> **EXERCISE INSTRUCTIONS**: Output all of the entries exactly as they are given.
━━━━━━━━━━━━━━━━━━━━━━━━━━━━━━
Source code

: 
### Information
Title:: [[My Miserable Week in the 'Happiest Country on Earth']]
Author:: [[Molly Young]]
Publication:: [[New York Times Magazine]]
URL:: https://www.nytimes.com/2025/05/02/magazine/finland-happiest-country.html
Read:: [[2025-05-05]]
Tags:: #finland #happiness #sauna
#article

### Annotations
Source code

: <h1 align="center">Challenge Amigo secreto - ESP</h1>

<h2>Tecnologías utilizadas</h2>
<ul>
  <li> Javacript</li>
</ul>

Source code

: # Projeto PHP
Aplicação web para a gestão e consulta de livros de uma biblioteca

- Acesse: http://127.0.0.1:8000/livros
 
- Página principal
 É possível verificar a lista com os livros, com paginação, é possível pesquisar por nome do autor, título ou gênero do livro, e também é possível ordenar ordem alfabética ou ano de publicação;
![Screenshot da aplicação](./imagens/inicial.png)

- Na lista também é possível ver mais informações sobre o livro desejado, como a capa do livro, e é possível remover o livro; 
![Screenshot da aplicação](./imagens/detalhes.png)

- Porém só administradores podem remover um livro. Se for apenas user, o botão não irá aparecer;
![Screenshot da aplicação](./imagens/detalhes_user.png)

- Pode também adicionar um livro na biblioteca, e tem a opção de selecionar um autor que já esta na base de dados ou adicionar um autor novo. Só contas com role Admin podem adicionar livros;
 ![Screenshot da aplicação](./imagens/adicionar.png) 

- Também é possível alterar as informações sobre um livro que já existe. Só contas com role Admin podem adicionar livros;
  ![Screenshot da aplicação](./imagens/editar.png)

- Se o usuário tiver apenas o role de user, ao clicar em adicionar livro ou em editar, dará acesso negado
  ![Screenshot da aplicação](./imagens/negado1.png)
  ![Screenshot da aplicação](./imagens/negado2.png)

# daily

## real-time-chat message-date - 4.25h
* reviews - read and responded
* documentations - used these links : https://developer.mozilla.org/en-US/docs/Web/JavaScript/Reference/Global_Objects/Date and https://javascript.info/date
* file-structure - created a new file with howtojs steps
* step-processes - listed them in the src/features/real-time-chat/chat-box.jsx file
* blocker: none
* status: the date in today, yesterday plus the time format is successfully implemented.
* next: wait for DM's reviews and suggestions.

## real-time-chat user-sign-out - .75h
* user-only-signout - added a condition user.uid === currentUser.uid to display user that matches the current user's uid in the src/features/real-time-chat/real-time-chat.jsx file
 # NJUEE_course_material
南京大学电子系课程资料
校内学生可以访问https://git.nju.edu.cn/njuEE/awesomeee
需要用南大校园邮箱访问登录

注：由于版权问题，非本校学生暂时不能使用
━━━━━━━━━━━━━━━━━━━━━━━━━━━━━━
> **WRITTEN RESPONSE**:
Source code

: 
### Information
Title:: [[My Miserable Week in the 'Happiest Country on Earth']]
Author:: [[Molly Young]]
Publication:: [[New York Times Magazine]]
URL:: https://www.nytimes.com/2025/05/02/magazine/finland-happiest-country.html
Read:: [[2025-05-05]]
Tags:: #finland #happiness #sauna
#article

### Annotations
Source code

: <h1 align="center">Challenge Amigo secreto - ESP</h1>

<h2>Tecnologías utilizadas</h2>
<ul>
  <li> Javacript</li>
</ul>

Source code

: # Projeto PHP
Aplicação web para a gestão e consulta de livros de uma biblioteca

- Acesse: http://127.0.0.1:8000/livros
 
- Página principal
 É possível verificar a lista com os livros, com paginação, é possível pesquisar por nome do autor, título ou gênero do livro, e também é possível ordenar ordem alfabética ou ano de publicação;
![Screenshot da aplicação](./imagens/inicial.png)

- Na lista também é possível ver mais informações sobre o livro desejado, como a capa do livro, e é possível remover o livro; 
![Screenshot da aplicação](./imagens/detalhes.png)

- Porém só administradores podem remover um livro. Se for apenas user, o botão não irá aparecer;
![Screenshot da aplicação](./imagens/detalhes_user.png)

- Pode também adicionar um livro na biblioteca, e tem a opção de selecionar um autor que já esta na base de dados ou adicionar um autor novo. Só contas com role Admin podem adicionar livros;
 ![Screenshot da aplicação](./imagens/adicionar.png) 

- Também é possível alterar as informações sobre um livro que já existe. Só contas com role Admin podem adicionar livros;
  ![Screenshot da aplicação](./imagens/editar.png)

- Se o usuário tiver apenas o role de user, ao clicar em adicionar livro ou em editar, dará acesso negado
  ![Screenshot da aplicação](./imagens/negado1.png)
  ![Screenshot da aplicação](./imagens/negado2.png)

# daily

## real-time-chat message-date - 4.25h
* reviews - read and responded
* documentations - used these links : https://developer.mozilla.org/en-US/docs/Web/JavaScript/Reference/Global_Objects/Date and https://javascript.info/date
* file-structure - created a new file with howtojs steps
* step-processes - listed them in the src/features/real-time-chat/chat-box.jsx file
* blocker: none
* status: the date in today, yesterday plus the time format is successfully implemented.
* next: wait for DM's reviews and suggestions.

## real-time-chat user-sign-out - .75h
* user-only-signout - added a condition user.uid === currentUser.uid to display user that matches the current user's uid in the src/features/real-time-chat/real-time-chat.jsx file
 # NJUEE_course_material
南京大学电子系课程资料
校内学生可以访问https://git.nju.edu.cn/njuEE/awesomeee
需要用南大校园邮箱访问登录

注：由于版权问题，非本校学生暂时不能使用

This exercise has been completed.